India’s successful Mars mission has a price tag of about $74 million, a fraction of the $671 million cost of the U.S. NASA’s latest Mars program.

To hold costs down, ISRO relied on technologies it has used before and kept the size of the payload small, at 15 kilograms. It saved on fuel by using a smaller rocket to put its spacecraft into Earth orbit first to gain enough momentum to slingshot it toward Mars.

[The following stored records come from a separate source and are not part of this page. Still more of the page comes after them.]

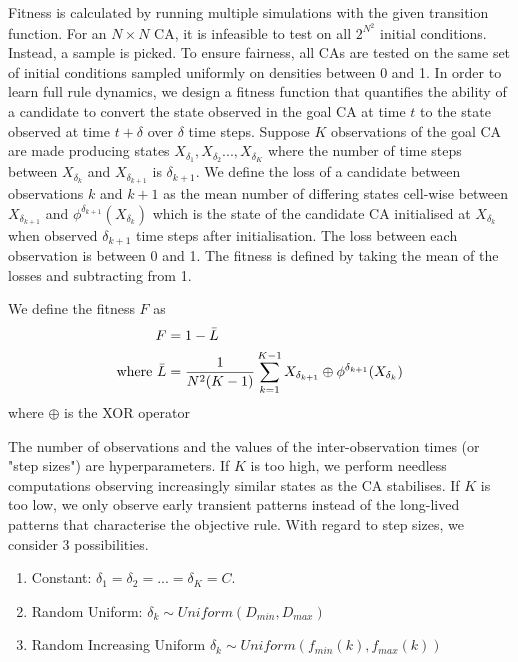 Fitness is calculated by running multiple simulations with the given transition function. For an $N \times N$ CA, it is infeasible to test on all $2^{N^2}$ initial conditions. Instead, a sample is picked. To ensure fairness, all CAs are tested on the same set of initial conditions sampled uniformly on densities between 0 and 1. In order to learn full rule dynamics, we design a fitness function that quantifies the ability of a candidate to convert the state observed in the goal CA at time $t$ to the state observed at time $t+\delta$ over $\delta$ time steps. Suppose $K$ observations of the goal CA are made producing states $X_{\delta_1}, X_{\delta_2} ..., X_{\delta_K}$ where the number of time steps between $X_{\delta_k}$ and $X_{\delta_{k+1}}$ is $\delta_{k+1}$. We define the loss of a candidate between observations $k$ and $k+1$ as the mean number of differing states cell-wise between $X_{\delta_{k+1}}$ and $\phi^{\delta_{k+1}}(X_{\delta_k})$ which is the state of the candidate CA initialised at $X_{\delta_k}$ when observed $\delta_{k+1}$ time steps after initialisation. The loss between each observation is between 0 and 1. The fitness is defined by taking the mean of the losses and subtracting from 1.

\begin{definition}
We define the fitness $F$ as
\begin{align*}
    F &= 1 - \bar{L}\\
    \textnormal{where\ } \bar{L} &= \frac{1}{N^2(K-1)}\sum_{k=1}^{K-1} X_{\delta_{k+1}} \oplus \phi^{\delta_{k+1}}(X_{\delta_k})
\end{align*}
where $\oplus$ is the XOR operator
\end{definition}

The number of observations and the values of the inter-observation times (or "step sizes") are hyperparameters. If $K$ is too high, we perform needless computations observing increasingly similar states as the CA stabilises. If $K$ is too low, we only observe early transient patterns instead of the long-lived patterns that characterise the objective rule. With regard to step sizes, we consider 3 possibilities.

\begin{enumerate}
    \item Constant: $\delta_1 = \delta_2 = ... = \delta_K = C$.
    \item Random Uniform: $\delta_k \sim \mathit{Uniform}(D_{min}, D_{max})$
    \item Random Increasing Uniform $\delta_k \sim \mathit{Uniform}(f_{min}(k), f_{max}(k))$
\end{enumerate}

This is something exceptional. 


If India’s Mangalyaan space probe successfully enters an orbit around Mars on Wednesday, the country will have made history – twice.
It will be the only nation so far to reach Mars on its first attempt. It will also have spent the least amount of money to do so.
India’s Mars mission has a price tag of about $74 million, a fraction of the $671 million cost of the U.S. National Aeronautics and Space Administration’s latest Mars program.
A success would be an important advertisement for a business India hopes to enter: sending satellites and spacecraft aloft at a fraction of the cost of U.S. and European competitors.
In June, India’s Prime Minister Narendra Modi boasted that India has spent less to reach Mars than Hollywood producers spent on the movie “Gravity,” which cost $100 million to make.
To hold costs down, India relied on technologies it has used before and kept the size of the payload small, at 15 kilograms. It saved on fuel by using a smaller rocket to put its spacecraft into Earth orbit first to gain enough momentum to slingshot it toward Mars.
“India has cheap indigenous technology,” said Ajey Lele, a researcher at the Institute for Defense Studies and Analyses, a New Delhi think-tank. He said cost-saving innovations “came out of sheer necessity.”
The Indian Space Research Organization has always operated on a shoe-string budget. In its early days, space scientists worked out of an abandoned church near its first launch pad.
Later, after India carried out nuclear-weapons tests, other countries refused to share their technical know-how, limiting India’s access to sophisticated technology. “India had no option but to develop its own,” said Mr. Lele.
Today, India spends $1.2 billion a year on its space program. In comparison, NASA has a budget of $17.5 billion for the year ending Sept. 30.
Some critics say India, a country where more than 300 million people live on less than $1.25 a day, should concentrate more on terrestrial issues. Others argue that the space program will help to fight poverty and boost development by driving innovation in communications services and meteorological forecasting for the country’s largely agricultural economy.
On Monday, ISRO successfully test-fired the main liquid engine of its Mars orbiter, a crucial maneuver ahead of its planned entry into the orbit of the red planet on Wednesday.